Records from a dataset
*** Block opens ***

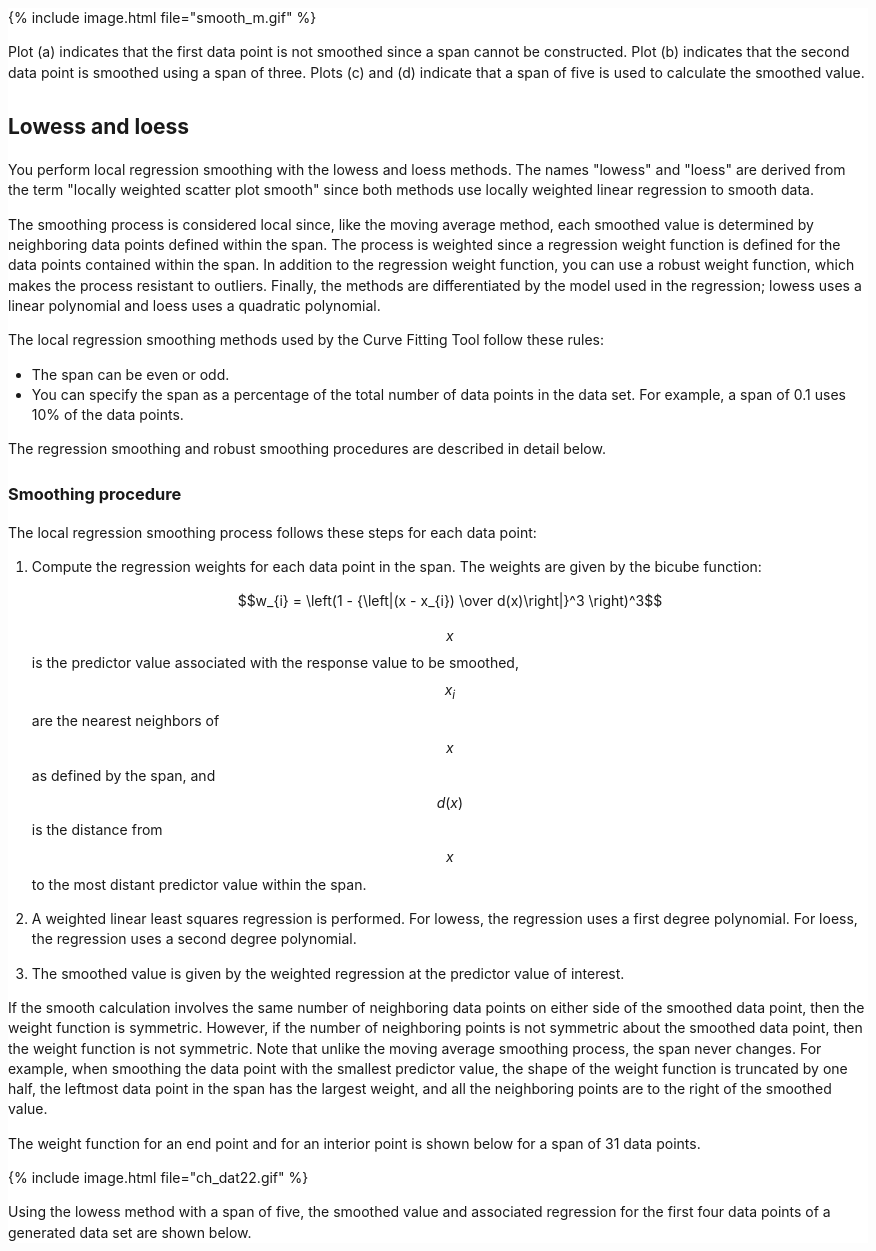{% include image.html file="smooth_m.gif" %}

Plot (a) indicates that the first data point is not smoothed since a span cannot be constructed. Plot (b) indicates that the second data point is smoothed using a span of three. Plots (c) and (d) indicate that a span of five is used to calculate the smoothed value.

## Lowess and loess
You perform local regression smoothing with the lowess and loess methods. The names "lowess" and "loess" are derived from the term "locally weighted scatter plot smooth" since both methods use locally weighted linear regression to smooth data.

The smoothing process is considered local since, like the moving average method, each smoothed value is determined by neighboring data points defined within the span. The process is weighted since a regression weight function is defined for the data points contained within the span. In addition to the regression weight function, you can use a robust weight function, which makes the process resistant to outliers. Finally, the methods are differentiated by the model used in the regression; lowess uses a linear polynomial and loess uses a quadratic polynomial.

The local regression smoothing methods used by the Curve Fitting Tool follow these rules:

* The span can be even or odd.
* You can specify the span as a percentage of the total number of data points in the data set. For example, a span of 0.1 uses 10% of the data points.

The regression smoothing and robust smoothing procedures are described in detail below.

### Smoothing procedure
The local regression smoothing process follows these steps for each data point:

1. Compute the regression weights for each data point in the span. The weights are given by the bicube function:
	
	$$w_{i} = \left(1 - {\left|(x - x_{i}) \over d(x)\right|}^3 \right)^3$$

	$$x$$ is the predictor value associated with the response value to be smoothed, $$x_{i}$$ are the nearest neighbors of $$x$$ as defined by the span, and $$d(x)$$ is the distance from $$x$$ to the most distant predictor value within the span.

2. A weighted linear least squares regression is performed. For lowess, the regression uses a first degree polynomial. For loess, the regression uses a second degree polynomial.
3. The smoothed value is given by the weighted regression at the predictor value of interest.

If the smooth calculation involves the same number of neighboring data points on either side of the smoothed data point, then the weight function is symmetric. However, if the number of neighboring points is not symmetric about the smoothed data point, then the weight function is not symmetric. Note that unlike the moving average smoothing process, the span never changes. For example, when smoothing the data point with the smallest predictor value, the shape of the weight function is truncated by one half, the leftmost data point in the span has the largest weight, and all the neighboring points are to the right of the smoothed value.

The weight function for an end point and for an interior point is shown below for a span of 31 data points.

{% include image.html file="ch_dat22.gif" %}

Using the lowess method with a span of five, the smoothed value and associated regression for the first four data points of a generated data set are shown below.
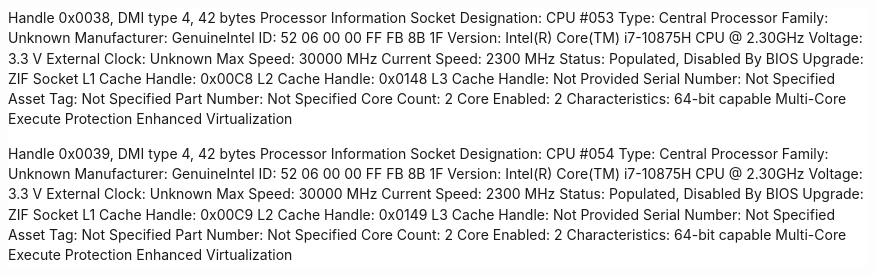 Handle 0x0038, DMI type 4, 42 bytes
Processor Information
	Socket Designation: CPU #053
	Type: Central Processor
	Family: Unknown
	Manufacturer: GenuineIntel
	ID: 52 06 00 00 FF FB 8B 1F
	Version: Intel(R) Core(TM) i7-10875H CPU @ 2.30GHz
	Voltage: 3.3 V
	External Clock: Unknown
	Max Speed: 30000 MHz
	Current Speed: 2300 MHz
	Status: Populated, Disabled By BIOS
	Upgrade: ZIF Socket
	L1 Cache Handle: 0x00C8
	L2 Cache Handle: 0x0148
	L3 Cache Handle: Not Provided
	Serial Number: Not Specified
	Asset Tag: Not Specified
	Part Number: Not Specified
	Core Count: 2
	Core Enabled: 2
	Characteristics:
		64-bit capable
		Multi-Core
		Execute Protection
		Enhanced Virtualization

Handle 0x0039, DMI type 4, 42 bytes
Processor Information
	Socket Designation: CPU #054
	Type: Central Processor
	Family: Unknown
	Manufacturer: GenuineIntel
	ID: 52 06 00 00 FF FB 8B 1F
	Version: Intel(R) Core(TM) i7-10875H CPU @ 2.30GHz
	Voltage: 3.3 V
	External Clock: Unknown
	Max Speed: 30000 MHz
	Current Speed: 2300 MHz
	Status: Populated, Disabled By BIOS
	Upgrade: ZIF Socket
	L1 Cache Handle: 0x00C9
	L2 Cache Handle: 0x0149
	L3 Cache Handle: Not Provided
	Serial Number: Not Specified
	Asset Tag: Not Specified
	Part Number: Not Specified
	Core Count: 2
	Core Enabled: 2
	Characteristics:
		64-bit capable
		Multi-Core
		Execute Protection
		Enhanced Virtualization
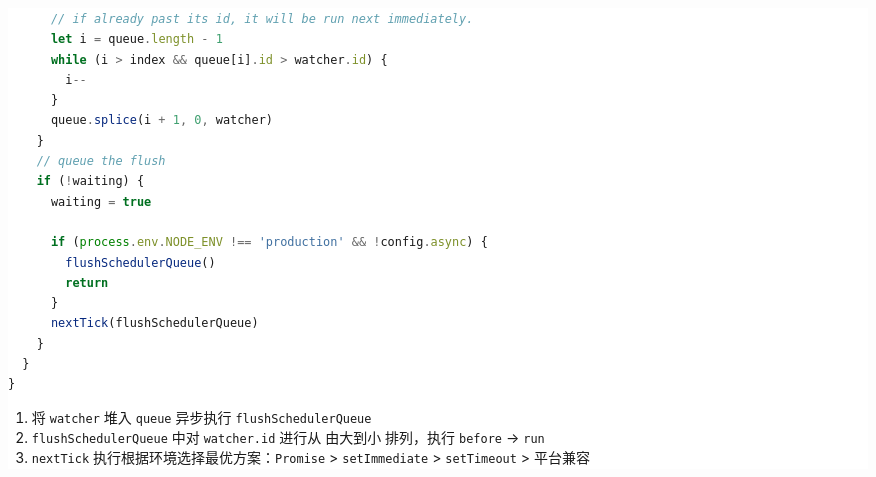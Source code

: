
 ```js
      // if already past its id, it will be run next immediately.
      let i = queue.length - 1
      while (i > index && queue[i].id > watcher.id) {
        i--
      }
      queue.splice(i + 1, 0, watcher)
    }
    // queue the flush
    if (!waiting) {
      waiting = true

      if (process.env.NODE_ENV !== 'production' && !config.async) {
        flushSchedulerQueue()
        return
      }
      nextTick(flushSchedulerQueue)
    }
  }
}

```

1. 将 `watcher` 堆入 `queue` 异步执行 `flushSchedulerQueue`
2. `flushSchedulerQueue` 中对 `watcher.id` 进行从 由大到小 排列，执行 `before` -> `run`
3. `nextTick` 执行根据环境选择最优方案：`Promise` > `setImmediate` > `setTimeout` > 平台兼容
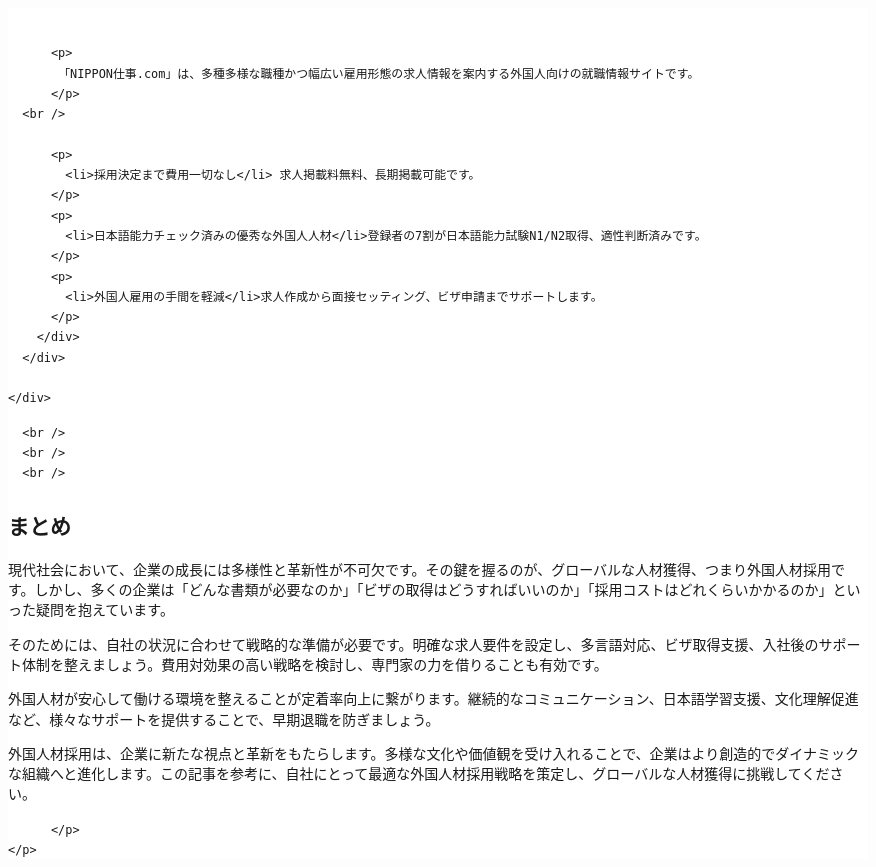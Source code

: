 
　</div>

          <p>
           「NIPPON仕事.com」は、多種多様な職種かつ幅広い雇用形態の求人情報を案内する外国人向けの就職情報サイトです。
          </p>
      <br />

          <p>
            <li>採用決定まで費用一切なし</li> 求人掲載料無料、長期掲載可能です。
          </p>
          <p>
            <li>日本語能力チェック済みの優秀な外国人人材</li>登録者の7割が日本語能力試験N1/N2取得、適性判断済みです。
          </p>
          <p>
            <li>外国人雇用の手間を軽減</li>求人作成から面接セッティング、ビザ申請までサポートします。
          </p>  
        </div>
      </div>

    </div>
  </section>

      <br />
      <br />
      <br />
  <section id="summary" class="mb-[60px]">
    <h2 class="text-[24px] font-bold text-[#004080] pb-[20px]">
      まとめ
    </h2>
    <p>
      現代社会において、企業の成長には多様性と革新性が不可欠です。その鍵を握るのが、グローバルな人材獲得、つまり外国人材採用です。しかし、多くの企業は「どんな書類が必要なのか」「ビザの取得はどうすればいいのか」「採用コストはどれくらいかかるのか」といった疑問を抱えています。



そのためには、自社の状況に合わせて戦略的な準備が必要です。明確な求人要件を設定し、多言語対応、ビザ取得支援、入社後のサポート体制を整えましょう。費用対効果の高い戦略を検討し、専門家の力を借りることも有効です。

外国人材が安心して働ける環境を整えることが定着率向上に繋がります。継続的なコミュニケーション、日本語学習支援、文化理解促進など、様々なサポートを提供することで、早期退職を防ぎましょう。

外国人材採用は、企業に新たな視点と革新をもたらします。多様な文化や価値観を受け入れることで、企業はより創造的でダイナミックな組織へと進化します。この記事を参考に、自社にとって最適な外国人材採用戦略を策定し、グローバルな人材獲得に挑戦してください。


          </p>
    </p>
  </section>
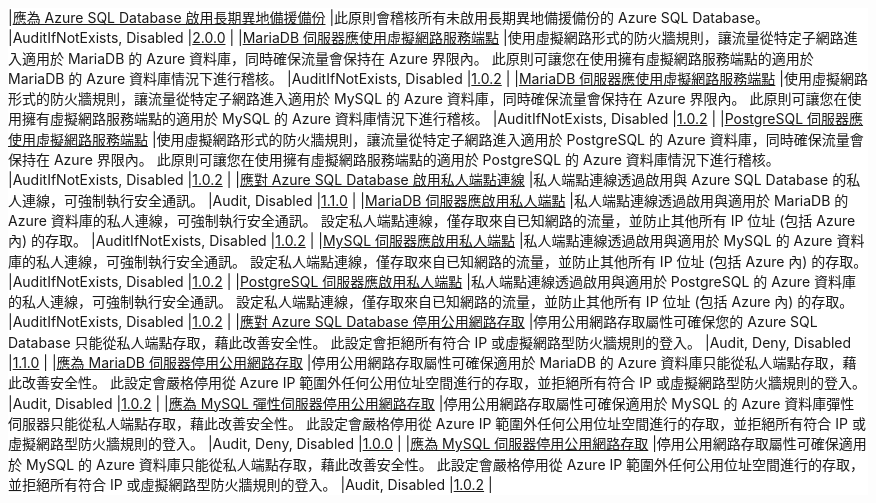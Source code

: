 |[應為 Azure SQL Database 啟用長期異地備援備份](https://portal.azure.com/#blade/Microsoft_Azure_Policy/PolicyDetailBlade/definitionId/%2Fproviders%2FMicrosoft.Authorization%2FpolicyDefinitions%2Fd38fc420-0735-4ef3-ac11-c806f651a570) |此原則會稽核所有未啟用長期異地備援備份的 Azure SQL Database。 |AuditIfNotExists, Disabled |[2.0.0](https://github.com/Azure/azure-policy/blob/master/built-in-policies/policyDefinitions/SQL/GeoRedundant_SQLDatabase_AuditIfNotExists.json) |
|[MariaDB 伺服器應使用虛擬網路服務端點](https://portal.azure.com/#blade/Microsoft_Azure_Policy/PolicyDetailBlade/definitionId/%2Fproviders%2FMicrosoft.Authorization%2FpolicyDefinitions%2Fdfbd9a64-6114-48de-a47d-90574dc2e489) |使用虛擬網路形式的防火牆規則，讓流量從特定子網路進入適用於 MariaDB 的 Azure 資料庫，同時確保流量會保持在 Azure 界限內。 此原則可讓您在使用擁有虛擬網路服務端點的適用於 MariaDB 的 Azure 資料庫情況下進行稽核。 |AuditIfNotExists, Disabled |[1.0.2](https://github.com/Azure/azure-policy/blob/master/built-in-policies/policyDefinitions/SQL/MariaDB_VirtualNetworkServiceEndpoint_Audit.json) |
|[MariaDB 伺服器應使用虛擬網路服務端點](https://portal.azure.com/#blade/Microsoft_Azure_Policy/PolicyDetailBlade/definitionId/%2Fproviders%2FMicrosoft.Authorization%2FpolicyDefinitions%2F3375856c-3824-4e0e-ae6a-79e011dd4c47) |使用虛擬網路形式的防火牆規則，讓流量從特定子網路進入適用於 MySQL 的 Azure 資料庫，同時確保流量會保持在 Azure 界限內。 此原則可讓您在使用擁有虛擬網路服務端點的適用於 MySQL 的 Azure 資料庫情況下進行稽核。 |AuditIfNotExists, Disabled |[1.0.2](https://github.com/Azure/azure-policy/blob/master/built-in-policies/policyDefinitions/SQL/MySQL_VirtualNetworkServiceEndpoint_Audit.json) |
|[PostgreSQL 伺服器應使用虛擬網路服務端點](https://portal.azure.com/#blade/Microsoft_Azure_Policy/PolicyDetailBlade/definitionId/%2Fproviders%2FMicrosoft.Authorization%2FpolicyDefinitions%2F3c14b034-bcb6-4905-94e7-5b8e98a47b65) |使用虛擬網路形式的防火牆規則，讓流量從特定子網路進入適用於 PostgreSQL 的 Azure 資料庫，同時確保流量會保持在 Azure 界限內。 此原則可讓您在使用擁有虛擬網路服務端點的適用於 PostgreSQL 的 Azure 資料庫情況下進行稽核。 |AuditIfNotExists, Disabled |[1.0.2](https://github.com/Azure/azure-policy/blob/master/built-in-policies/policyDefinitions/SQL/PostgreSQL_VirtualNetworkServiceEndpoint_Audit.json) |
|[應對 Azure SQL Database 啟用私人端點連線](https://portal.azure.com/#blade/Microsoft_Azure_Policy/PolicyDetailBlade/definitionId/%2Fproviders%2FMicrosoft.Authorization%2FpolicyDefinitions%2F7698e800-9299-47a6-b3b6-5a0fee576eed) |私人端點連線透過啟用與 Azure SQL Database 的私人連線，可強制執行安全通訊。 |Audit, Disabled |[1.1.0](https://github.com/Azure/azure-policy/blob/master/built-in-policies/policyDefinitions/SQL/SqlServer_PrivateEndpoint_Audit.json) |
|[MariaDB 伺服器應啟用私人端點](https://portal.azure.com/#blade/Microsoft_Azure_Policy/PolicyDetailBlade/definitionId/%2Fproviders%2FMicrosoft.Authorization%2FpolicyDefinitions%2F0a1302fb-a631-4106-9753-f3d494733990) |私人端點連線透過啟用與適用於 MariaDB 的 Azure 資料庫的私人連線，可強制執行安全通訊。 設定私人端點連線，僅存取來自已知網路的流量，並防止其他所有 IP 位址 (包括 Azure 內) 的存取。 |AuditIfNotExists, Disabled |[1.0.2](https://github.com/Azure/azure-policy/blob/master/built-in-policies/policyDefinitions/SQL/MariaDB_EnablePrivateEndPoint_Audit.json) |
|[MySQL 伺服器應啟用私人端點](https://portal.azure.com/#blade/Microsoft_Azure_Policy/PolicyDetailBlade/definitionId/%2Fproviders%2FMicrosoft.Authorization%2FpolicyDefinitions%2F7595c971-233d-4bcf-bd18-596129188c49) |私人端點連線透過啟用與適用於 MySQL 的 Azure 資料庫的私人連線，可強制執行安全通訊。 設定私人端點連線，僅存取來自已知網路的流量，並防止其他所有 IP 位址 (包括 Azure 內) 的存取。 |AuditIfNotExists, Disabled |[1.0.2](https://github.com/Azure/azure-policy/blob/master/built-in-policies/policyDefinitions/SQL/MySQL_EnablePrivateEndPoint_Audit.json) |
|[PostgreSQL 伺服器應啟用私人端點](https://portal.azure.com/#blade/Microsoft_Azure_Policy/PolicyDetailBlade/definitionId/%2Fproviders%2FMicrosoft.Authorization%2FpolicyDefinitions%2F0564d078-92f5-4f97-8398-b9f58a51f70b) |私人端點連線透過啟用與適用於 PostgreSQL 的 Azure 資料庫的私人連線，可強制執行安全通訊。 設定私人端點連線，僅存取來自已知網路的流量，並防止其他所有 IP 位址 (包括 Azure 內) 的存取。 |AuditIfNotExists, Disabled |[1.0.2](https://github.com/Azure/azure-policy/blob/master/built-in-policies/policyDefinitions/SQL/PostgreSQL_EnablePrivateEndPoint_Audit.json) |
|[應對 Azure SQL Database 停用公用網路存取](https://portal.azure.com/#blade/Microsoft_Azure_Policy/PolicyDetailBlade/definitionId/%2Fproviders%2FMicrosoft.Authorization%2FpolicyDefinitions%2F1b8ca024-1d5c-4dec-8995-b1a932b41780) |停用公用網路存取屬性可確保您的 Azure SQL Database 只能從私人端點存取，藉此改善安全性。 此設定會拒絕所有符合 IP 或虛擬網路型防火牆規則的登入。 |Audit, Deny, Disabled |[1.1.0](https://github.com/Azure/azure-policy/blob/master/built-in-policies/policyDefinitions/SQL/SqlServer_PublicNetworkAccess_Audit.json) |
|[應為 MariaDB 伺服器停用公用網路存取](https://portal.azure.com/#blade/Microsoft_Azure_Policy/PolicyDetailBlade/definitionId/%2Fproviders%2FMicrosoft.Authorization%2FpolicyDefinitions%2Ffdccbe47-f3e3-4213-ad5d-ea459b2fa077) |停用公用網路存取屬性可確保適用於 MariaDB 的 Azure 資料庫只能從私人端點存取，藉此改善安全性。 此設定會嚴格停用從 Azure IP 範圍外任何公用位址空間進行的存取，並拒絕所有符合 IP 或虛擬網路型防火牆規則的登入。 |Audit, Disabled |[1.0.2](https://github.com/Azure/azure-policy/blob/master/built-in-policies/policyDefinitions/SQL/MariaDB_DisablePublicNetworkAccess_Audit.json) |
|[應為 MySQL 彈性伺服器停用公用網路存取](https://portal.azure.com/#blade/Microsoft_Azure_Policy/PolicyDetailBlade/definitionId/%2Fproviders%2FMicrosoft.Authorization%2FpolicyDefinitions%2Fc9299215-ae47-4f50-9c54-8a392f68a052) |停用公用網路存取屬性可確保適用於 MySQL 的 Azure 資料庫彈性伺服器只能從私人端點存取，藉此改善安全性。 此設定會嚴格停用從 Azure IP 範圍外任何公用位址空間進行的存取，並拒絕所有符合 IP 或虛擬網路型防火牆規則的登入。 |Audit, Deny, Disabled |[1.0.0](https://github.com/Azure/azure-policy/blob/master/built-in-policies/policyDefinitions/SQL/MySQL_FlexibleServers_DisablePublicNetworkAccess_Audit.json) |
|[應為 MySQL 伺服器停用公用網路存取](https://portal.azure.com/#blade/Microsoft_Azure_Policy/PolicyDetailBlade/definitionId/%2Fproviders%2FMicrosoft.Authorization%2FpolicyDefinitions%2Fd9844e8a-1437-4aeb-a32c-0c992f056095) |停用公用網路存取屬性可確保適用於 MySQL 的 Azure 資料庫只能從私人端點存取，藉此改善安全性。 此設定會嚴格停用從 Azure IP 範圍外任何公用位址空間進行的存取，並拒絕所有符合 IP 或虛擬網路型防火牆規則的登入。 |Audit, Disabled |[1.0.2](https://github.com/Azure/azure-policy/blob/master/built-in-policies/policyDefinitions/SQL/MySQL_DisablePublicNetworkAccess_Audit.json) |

*** Block closes ***

YOUR TASK: Retrieve every line above holding the word "associated".

TASK OUTPUT:
	$$x$$ is the predictor value associated with the response value to be smoothed, $$x_{i}$$ are the nearest neighbors of $$x$$ as defined by the span, and $$d(x)$$ is the distance from $$x$$ to the most distant predictor value within the span.
Using the lowess method with a span of five, the smoothed value and associated regression for the first four data points of a generated data set are shown below.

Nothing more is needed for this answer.